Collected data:
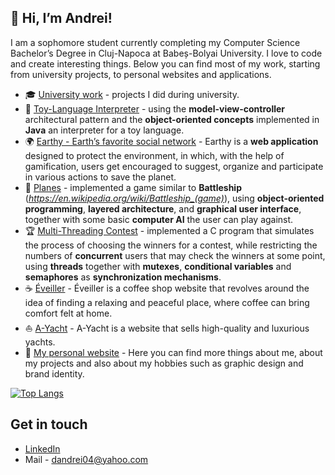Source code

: ## 👋 Hi, I’m Andrei!

I am a sophomore student currently completing my Computer Science Bachelor’s Degree in Cluj-Napoca at Babeș-Bolyai University. I love to code and create interesting things. Below you can find most of my work, starting from university projects, to personal websites and applications.

- 🎓 [University work](https://github.com/andrei-dragan/university-work) - projects I did during university.
- 🧸 [Toy-Language Interpreter](https://github.com/andrei-dragan/Toy-Interpreter) - using the **model-view-controller** architectural pattern and the **object-oriented concepts** implemented in **Java** an interpreter for a toy language.
- 🌍 [Earthy - Earth’s favorite social network](https://github.com/andrei-dragan/earthy) - Earthy is a **web application** designed to protect the environment, in which, with the help of gamification, users get encouraged to suggest, organize and participate in various actions to save the planet.
- 🛬 [Planes](https://github.com/andrei-dragan/planes) - implemented a game similar to **Battleship** (*https://en.wikipedia.org/wiki/Battleship_(game)*), using **object-oriented programming**, **layered architecture**, and **graphical user interface**, together with some basic **computer AI** the user can play against.
- 🏆 [Multi-Threading Contest](https://github.com/andrei-dragan/multi-threading-contest) - implemented a C program that simulates the process of choosing the winners for a contest, while restricting the numbers of **concurrent** users that may check the winners at some point, using **threads** together with **mutexes**, **conditional variables** and **semaphores** as **synchronization mechanisms**. 
- ☕ [Éveiller](https://github.com/andrei-dragan/eveiller) - Éveiller is a coffee shop website that revolves around the idea of finding a relaxing and peaceful place, where coffee can bring comfort felt at home.
- ⛵ [A-Yacht](https://github.com/andrei-dragan/a-yacht) - A-Yacht is a website that sells high-quality and luxurious yachts.
- 🧑 [My personal website](https://draganandrei.netlify.app/) - Here you can find more things about me, about my projects and also about my hobbies such as graphic design and brand identity.

[![Top Langs](https://github-readme-stats.vercel.app/api/top-langs/?username=andrei-dragan&layout=compact&langs_count=8&hide=CSS,HTML)](https://github.com/anuraghazra/github-readme-stats)

## Get in touch
- [LinkedIn](https://linkedin.com/in/andrei-dragan-67793b21a)
- Mail - dandrei04@yahoo.com


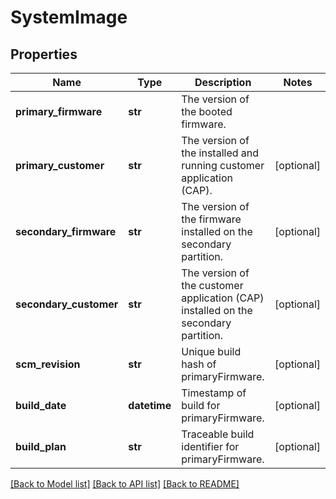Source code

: # SystemImage

## Properties
Name | Type | Description | Notes
------------ | ------------- | ------------- | -------------
**primary_firmware** | **str** | The version of the booted firmware. | 
**primary_customer** | **str** | The version of the installed and running customer application (CAP). | [optional] 
**secondary_firmware** | **str** | The version of the firmware installed on the secondary partition. | [optional] 
**secondary_customer** | **str** | The version of the customer application (CAP) installed on the secondary partition. | [optional] 
**scm_revision** | **str** | Unique build hash of primaryFirmware. | [optional] 
**build_date** | **datetime** | Timestamp of build for primaryFirmware. | [optional] 
**build_plan** | **str** | Traceable build identifier for primaryFirmware. | [optional] 

[[Back to Model list]](../README.md#documentation-for-models) [[Back to API list]](../README.md#documentation-for-api-endpoints) [[Back to README]](../README.md)


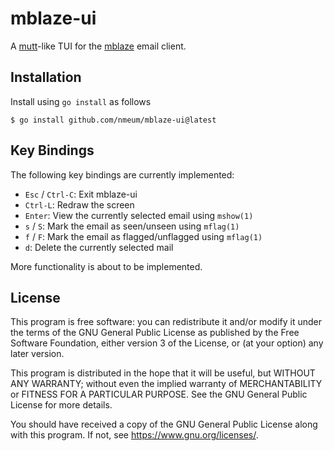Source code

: # mblaze-ui

A [mutt][mutt web]-like TUI for the [mblaze][mblaze github] email client.

## Installation

Install using `go install` as follows

    $ go install github.com/nmeum/mblaze-ui@latest

## Key Bindings

The following key bindings are currently implemented:

* `Esc` / `Ctrl-C`: Exit mblaze-ui
* `Ctrl-L`: Redraw the screen
* `Enter`: View the currently selected email using `mshow(1)`
* `s` / `S`: Mark the email as seen/unseen using `mflag(1)`
* `f` / `F`: Mark the email as flagged/unflagged using `mflag(1)`
* `d`: Delete the currently selected mail

More functionality is about to be implemented.

## License

This program is free software: you can redistribute it and/or modify it
under the terms of the GNU General Public License as published by the
Free Software Foundation, either version 3 of the License, or (at your
option) any later version.

This program is distributed in the hope that it will be useful, but
WITHOUT ANY WARRANTY; without even the implied warranty of
MERCHANTABILITY or FITNESS FOR A PARTICULAR PURPOSE. See the GNU General
Public License for more details.

You should have received a copy of the GNU General Public License along
with this program. If not, see <https://www.gnu.org/licenses/>.

[mutt web]: http://www.mutt.org
[mblaze github]: https://github.com/leahneukirchen/mblaze
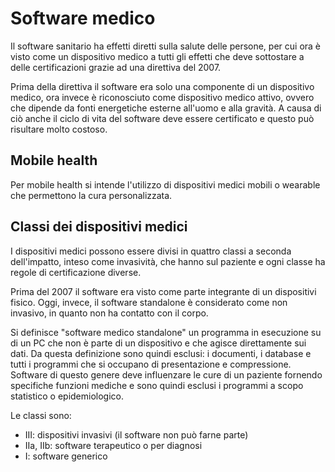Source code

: # Software medico

Il software sanitario ha effetti diretti sulla salute delle persone, per cui ora è visto come un dispositivo medico a tutti gli effetti che deve sottostare a delle certificazioni grazie ad una direttiva del 2007.

Prima della direttiva il software era solo una componente di un dispositivo medico, ora invece è riconosciuto come dispositivo medico attivo, ovvero che dipende da fonti energetiche esterne all'uomo e alla gravità. A causa di ciò anche il ciclo di vita del software deve essere certificato e questo può risultare molto costoso.

## Mobile health

Per mobile health si intende l'utilizzo di dispositivi medici mobili o wearable che permettono la cura personalizzata. 

## Classi dei dispositivi medici

I dispositivi medici possono essere divisi in quattro classi a seconda dell'impatto, inteso come invasività, che hanno sul paziente e ogni classe ha regole di certificazione diverse.

Prima del 2007 il software era visto come parte integrante di un dispositivi fisico. Oggi, invece, il software standalone è considerato come non invasivo, in quanto non ha contatto con il corpo. 

Si definisce "software medico standalone" un programma in esecuzione su di un PC che non è parte di un dispositivo e che agisce direttamente sui dati. Da questa definizione sono quindi esclusi: i documenti, i database e tutti i programmi che si occupano di presentazione e compressione. Software di questo genere deve influenzare le cure di un paziente fornendo specifiche funzioni mediche e sono quindi esclusi i programmi a scopo statistico o epidemiologico.

Le classi sono:

- III: dispositivi invasivi (il software non può farne parte)
- IIa, IIb: software terapeutico o per diagnosi
- I: software generico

_Problem requirements_: Would you copy, word for word, only the lines above from the one containing "with this program." through the one containing "Il software sanitario", both included, and please leave out the pictures?

_Task response_:
with this program. If not, see <https://www.gnu.org/licenses/>.

[mutt web]: http://www.mutt.org
[mblaze github]: https://github.com/leahneukirchen/mblaze
Source code

: # Software medico

Il software sanitario ha effetti diretti sulla salute delle persone, per cui ora è visto come un dispositivo medico a tutti gli effetti che deve sottostare a delle certificazioni grazie ad una direttiva del 2007.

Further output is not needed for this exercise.